The Wicklow Way starts from Marlay Park. It’s a well-marked way so we didn’t need the map or compass at all. A caveat though is that you MUST purchase the wicklow way guide from the tourism office in Dublin. This is ESSENTIAL. There were times when we missed the markers or there weren’t any and this guide was a life saver!

About 45 mins into hike and we got to see a breath-taking panoramic view of Dublin. Look at how  blurry the horizon is.

Day 1 was pretty uneventful aside aside from the fact that we saw WILD DEER. My Canadian friend mused that she sees wild deer along the streets back home but to a city girl like me the whole experience was so surreal! There we were trudging along a narrow forest path flanked with pine (?) trees. There wasn’t a soul so it wasn’t difficult to spot the figure which blocked the path about 7m ahead. The friend and I literally stood in silence as this majestic animal turned it’s head and studied us for a minute. Gosh it was amazing! When it crossed the path, we thought the magical moment was over when suddenly her fawn leapt across the path! This was definitely the highlight for the day (:

This is why the Wicklow Way is described as passing through “heathery moorland”

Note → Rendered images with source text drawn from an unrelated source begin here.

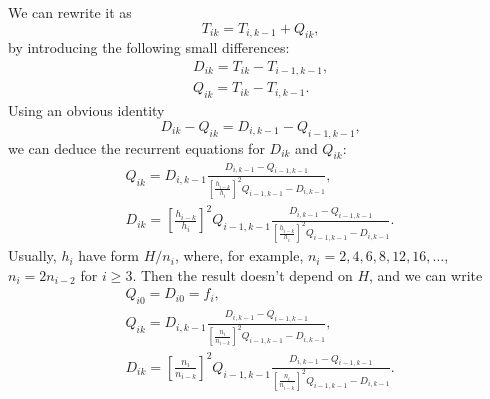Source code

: \documentclass[11pt, twoside, twocolumn, paper = letter]{scrartcl}
\begin{document}
We can rewrite it as
\begin{equation*}
    T_{ik} = T_{i, k-1} + Q_{ik}
    \text{,}
\end{equation*}
by introducing the following small differences:
\begin{equation*}
    \begin{gathered}
        D_{ik} = T_{ik} - T_{i - 1, k - 1}
        \text{,}\\
        Q_{ik} = T_{ik} - T_{i, k - 1}
        \text{.}
    \end{gathered}
\end{equation*}
Using an obvious identity
\begin{equation*}
    D_{ik} - Q_{ik} = D_{i, k - 1} - Q_{i - 1, k - 1}
    \text{,}
\end{equation*}
we can deduce the recurrent equations for $D_{ik}$ and $Q_{ik}$:
\begin{equation*}
    \begin{gathered}
        Q_{ik}
          = D_{i, k - 1}
            \frac{D_{i, k - 1} - Q_{i - 1, k - 1}}
                 {
                    \left[\frac{h_{i - k}}{h_i}\right]^2 Q_{i - 1, k - 1} - D_{i, k - 1}
                 }
        \text{,}\\
        D_{ik}
          = \left[\frac{h_{i - k}}{h_i}\right]^2 Q_{i - 1, k - 1}
            \frac
            {
                D_{i, k - 1} - Q_{i - 1, k - 1}
            }
            {
                \left[\frac{h_{i - k}}{h_i}\right]^2 Q_{i - 1, k - 1} - D_{i, k - 1}
            }
        \text{.}
    \end{gathered}
\end{equation*}
Usually, $h_i$ have form $H / n_i$, where, for example, $n_i = 2, 4, 6, 8, 12, 16, \ldots$, $n_i = 2
n_{i - 2}$ for $i \geqslant 3$. Then the result doesn't depend on $H$, and we can write
\begin{equation*}
    \begin{gathered}
        Q_{i0} = D_{i0} = f_i
        \text{,}\\
        Q_{ik}
          = D_{i, k - 1}
            \frac{D_{i, k - 1} - Q_{i - 1, k - 1}}
                 {
                    \left[\frac{n_i}{n_{i - k}}\right]^2 Q_{i - 1, k - 1} - D_{i, k - 1}
                 }
        \text{,}\\
        D_{ik}
          = \left[\frac{n_i}{n_{i - k}}\right]^2 Q_{i - 1, k - 1}
            \frac
            {
                D_{i, k - 1} - Q_{i - 1, k - 1}
            }
            {
                \left[\frac{n_i}{n_{i - k}}\right]^2 Q_{i - 1, k - 1} - D_{i, k - 1}
            }
        \text{.}
    \end{gathered}
\end{equation*}
\end{document}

View of the Sugarloaf mountain from Knockree hostel, where we stayed for the night

Breakfast the next day with our favourite oats & hazelnut nature valley bar. Nature valleys are perfect for hiking cuz they don’t break under the weight. My Alpens on the other hand became flat energy bars by the time we pulled them out haha. 

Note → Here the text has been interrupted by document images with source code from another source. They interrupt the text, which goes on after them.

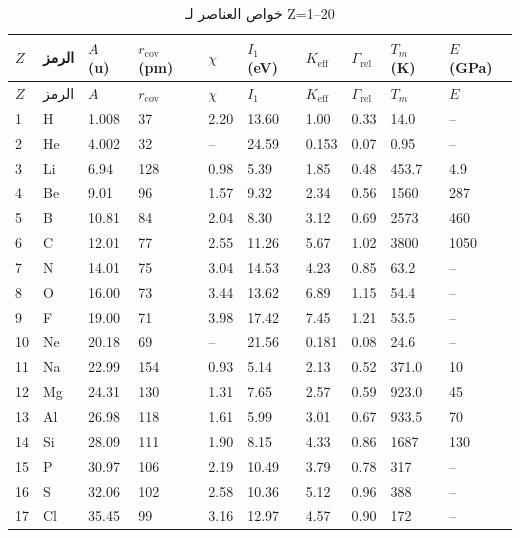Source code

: \documentclass[11pt,a4paper]{article}
\newcommand{\Keff}{K_{\mathrm{eff}}}
\begin{document}
\begin{otherlanguage}{arabic}
		\begin{longtable}{p{0.6cm}p{1.2cm}p{1.2cm}p{1.2cm}p{1.2cm}p{1.2cm}p{1.5cm}p{1.2cm}p{1.2cm}p{1.2cm}}
			\caption{خواص العناصر لـ Z=1–20} \label{tab:elem-data-first20} \\
			\toprule
			\(Z\) & الرمز & \(A\) (u) & \(r_{\text{cov}}\) (pm) & \(\chi\) & \(I_1\) (eV) & \(\Keff\) & \(\Gamma_{\text{rel}}\) & \(T_m\) (K) & \(E\) (GPa) \\
			\midrule
			\endfirsthead
			\toprule
			\(Z\) & الرمز & \(A\) & \(r_{\text{cov}}\) & \(\chi\) & \(I_1\) & \(\Keff\) & \(\Gamma_{\text{rel}}\) & \(T_m\) & \(E\) \\
			\midrule
			\endhead
			1  & H  & 1.008  & 37   & 2.20 & 13.60 & 1.00  & 0.33  & 14.0  & – \\
			2  & He & 4.002  & 32   & –    & 24.59 & 0.153 & 0.07  & 0.95  & – \\
			3  & Li & 6.94   & 128  & 0.98 & 5.39  & 1.85  & 0.48  & 453.7 & 4.9 \\
			4  & Be & 9.01   & 96   & 1.57 & 9.32  & 2.34  & 0.56  & 1560  & 287 \\
			5  & B  & 10.81  & 84   & 2.04 & 8.30  & 3.12  & 0.69  & 2573  & 460\footnotemark \\
			6  & C  & 12.01  & 77   & 2.55 & 11.26 & 5.67  & 1.02  & 3800  & 1050\footnotemark \\
			7  & N  & 14.01  & 75   & 3.04 & 14.53 & 4.23  & 0.85  & 63.2  & – \\
			8  & O  & 16.00  & 73   & 3.44 & 13.62 & 6.89  & 1.15  & 54.4  & – \\
			9  & F  & 19.00  & 71   & 3.98 & 17.42 & 7.45  & 1.21  & 53.5  & – \\
			10 & Ne & 20.18  & 69   & –    & 21.56 & 0.181 & 0.08  & 24.6  & – \\
			11 & Na & 22.99  & 154  & 0.93 & 5.14  & 2.13  & 0.52  & 371.0 & 10 \\
			12 & Mg & 24.31  & 130  & 1.31 & 7.65  & 2.57  & 0.59  & 923.0 & 45 \\
			13 & Al & 26.98  & 118  & 1.61 & 5.99  & 3.01  & 0.67  & 933.5 & 70 \\
			14 & Si & 28.09  & 111  & 1.90 & 8.15  & 4.33  & 0.86  & 1687  & 130 \\
			15 & P  & 30.97  & 106  & 2.19 & 10.49 & 3.79  & 0.78  & 317   & – \\
			16 & S  & 32.06  & 102  & 2.58 & 10.36 & 5.12  & 0.96  & 388   & – \\
			17 & Cl & 35.45  & 99   & 3.16 & 12.97 & 4.57  & 0.90  & 172   & – \\

\end{longtable}
\end{otherlanguage}
\end{document}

Day 2 was more scenic than day 1. We eventually decided to detour and climb Djouce which we did not regret one bit. The process was painful but the view at the top was priceless. 

At the summit

Lunching with a view. We used to consider it sacrilegious to eat canned food during hikes but since there were no gas canisters at hand, these were the best we could come up with. 

The weather was on our side that day

Lough Dan. Look at the sapphire blue water! We saw remains of a viking boat while we were hiking down. Apparently the History Channel was filming a documentary and sailed the boat in the Lough Dan the day before. 

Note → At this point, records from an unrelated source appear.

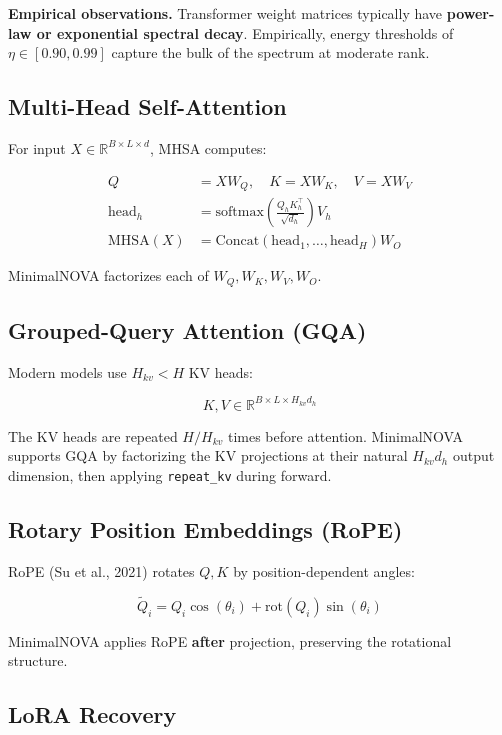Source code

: \textbf{Empirical observations.} Transformer weight matrices typically have 
\textbf{power-law or exponential spectral decay}. Empirically, energy thresholds 
of $\eta \in [0.90, 0.99]$ capture the bulk of the spectrum at moderate rank.

\subsection{Multi-Head Self-Attention}

For input $X \in \mathbb{R}^{B \times L \times d}$, MHSA computes:

\[
\begin{aligned}
Q &= X W_Q, \quad K = X W_K, \quad V = X W_V \\
\text{head}_h &= \text{softmax}\!\left(\frac{Q_h K_h^\top}{\sqrt{d_h}}\right) V_h \\
\text{MHSA}(X) &= \text{Concat}(\text{head}_1, \dots, \text{head}_H) W_O
\end{aligned}
\tag{3.7}
\]

MinimalNOVA factorizes each of $W_Q, W_K, W_V, W_O$.

\subsection{Grouped-Query Attention (GQA)}

Modern models use $H_{kv} < H$ KV heads:

\[
K, V \in \mathbb{R}^{B \times L \times H_{kv} d_h}
\tag{3.8}
\]

The KV heads are repeated $H/H_{kv}$ times before attention. MinimalNOVA 
supports GQA by factorizing the KV projections at their natural 
$H_{kv} d_h$ output dimension, then applying \texttt{repeat\_kv} during forward.

\subsection{Rotary Position Embeddings (RoPE)}

RoPE (Su et al., 2021) rotates $Q, K$ by position-dependent angles:

\[
\tilde{Q}_i = Q_i \cos(\theta_i) + \text{rot}(Q_i) \sin(\theta_i)
\tag{3.9}
\]

MinimalNOVA applies RoPE \textbf{after} projection, preserving the rotational 
structure.

\subsection{LoRA Recovery}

Exhaustion really caught up on me. When we reached the Wicklow Way Lodge I really wanted to jump up and hug Marilyn, the owner! Our bedroom with an en suite toilet was more than what we could have ever asked for. 

Lounging in the living room which has free WIFI and some books to keep us occupied

Woke up bright and early for a sumptuous breakfast

Porridge (oats) with a healthy drizzle of brown sugar syrup

Breakfast tea served in beautiful china for that touch of luxury

Homemade bread basket. The warm Irish soda bread stole the show. The memory of that light, fluffy, muffin-like crumb still lingers till this day. Irish soda bread does not have yeast, so it’s a dense bread. I would liken it to an unsweetened muffin with milky notes due the copious amount of buttermilk used. I’ve tried making it before but due to my incompetence it came out like a rock haha. 

We came a little early so Marilyn was pretty distraught. It was because my french toast needed 15 mins of soaking. It was definitely worth the wait. Giving it an additional drizzle of maple syrup made it the most delicious french toast I ever had 😉 The meat is called rashers, a pretty common breakfast item here. 

The Irish breakfast set. What distinguishes irish breakfast from all the other kinds of breakfasts would be the black pudding (blood sausage) that’s included in the fry-up. In this case, white pudding was also given. 

Glendalough from afar. Day 3 saw us scurrying through hill after hill as we tried to beat the rain clouds. 

Miner’s Town, Glendalough

Monastic City, Glendalough

We didn’t need to wait another 5 hours for the st Kevin’s bus because a kind family offered us a ride back. Overall, it was a great hike!

So this concludes my lengthy post. More to come… soon.